### TRY IT
In the listing below, locate the lines bearing the word "kein". Copy every one of them.

*** DATA EXTRACT ***

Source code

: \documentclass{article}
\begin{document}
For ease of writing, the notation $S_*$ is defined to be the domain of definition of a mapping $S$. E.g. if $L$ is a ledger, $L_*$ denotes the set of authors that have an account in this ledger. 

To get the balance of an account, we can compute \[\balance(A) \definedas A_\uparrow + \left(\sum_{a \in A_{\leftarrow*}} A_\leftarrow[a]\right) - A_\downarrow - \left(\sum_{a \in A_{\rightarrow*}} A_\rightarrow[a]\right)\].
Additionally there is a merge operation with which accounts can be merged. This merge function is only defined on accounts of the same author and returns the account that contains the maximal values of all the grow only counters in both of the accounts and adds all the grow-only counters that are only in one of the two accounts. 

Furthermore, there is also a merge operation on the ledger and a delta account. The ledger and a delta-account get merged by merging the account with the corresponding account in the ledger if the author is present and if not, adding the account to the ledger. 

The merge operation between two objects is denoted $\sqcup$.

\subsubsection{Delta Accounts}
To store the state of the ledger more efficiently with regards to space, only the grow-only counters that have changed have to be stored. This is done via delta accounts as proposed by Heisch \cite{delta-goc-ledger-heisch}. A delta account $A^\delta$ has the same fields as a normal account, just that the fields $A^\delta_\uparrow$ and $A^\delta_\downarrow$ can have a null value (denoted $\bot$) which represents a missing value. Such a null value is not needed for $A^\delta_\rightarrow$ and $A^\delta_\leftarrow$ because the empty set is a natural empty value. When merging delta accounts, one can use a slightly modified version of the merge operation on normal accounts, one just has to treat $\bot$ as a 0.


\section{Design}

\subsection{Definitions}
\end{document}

***
*** DATA EXTRACT ***

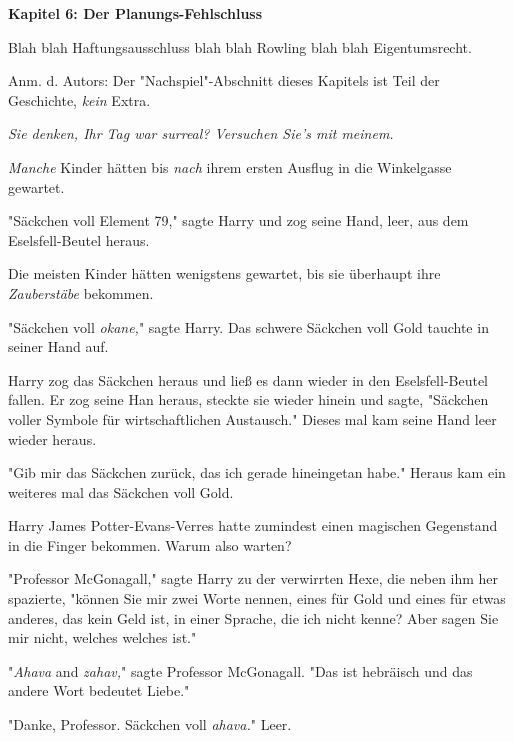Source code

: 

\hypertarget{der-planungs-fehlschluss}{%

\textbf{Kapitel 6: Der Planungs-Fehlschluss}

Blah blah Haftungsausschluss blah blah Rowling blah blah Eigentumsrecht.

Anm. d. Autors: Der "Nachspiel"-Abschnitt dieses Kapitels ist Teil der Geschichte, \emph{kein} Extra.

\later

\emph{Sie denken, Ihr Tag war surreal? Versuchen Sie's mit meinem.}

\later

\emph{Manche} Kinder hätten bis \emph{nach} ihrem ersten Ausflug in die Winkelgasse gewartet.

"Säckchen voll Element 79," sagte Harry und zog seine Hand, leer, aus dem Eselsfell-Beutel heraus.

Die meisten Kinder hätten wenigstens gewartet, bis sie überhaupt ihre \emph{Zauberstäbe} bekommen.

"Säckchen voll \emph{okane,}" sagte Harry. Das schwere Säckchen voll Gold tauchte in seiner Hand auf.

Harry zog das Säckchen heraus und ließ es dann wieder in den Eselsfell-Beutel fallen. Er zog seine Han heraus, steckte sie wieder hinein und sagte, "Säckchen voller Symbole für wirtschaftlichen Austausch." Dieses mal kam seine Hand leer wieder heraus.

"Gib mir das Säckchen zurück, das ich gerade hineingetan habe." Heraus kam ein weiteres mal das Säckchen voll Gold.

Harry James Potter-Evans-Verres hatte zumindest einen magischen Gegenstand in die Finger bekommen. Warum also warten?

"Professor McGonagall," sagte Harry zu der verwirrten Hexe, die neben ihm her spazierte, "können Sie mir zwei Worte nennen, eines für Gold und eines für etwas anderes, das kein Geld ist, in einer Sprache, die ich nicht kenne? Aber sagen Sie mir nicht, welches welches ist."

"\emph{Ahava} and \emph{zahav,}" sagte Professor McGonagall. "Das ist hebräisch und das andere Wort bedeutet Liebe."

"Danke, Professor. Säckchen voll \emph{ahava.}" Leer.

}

***

### TASK SOLUTION
Anm. d. Autors: Der "Nachspiel"-Abschnitt dieses Kapitels ist Teil der Geschichte, \emph{kein} Extra.
"Professor McGonagall," sagte Harry zu der verwirrten Hexe, die neben ihm her spazierte, "können Sie mir zwei Worte nennen, eines für Gold und eines für etwas anderes, das kein Geld ist, in einer Sprache, die ich nicht kenne? Aber sagen Sie mir nicht, welches welches ist."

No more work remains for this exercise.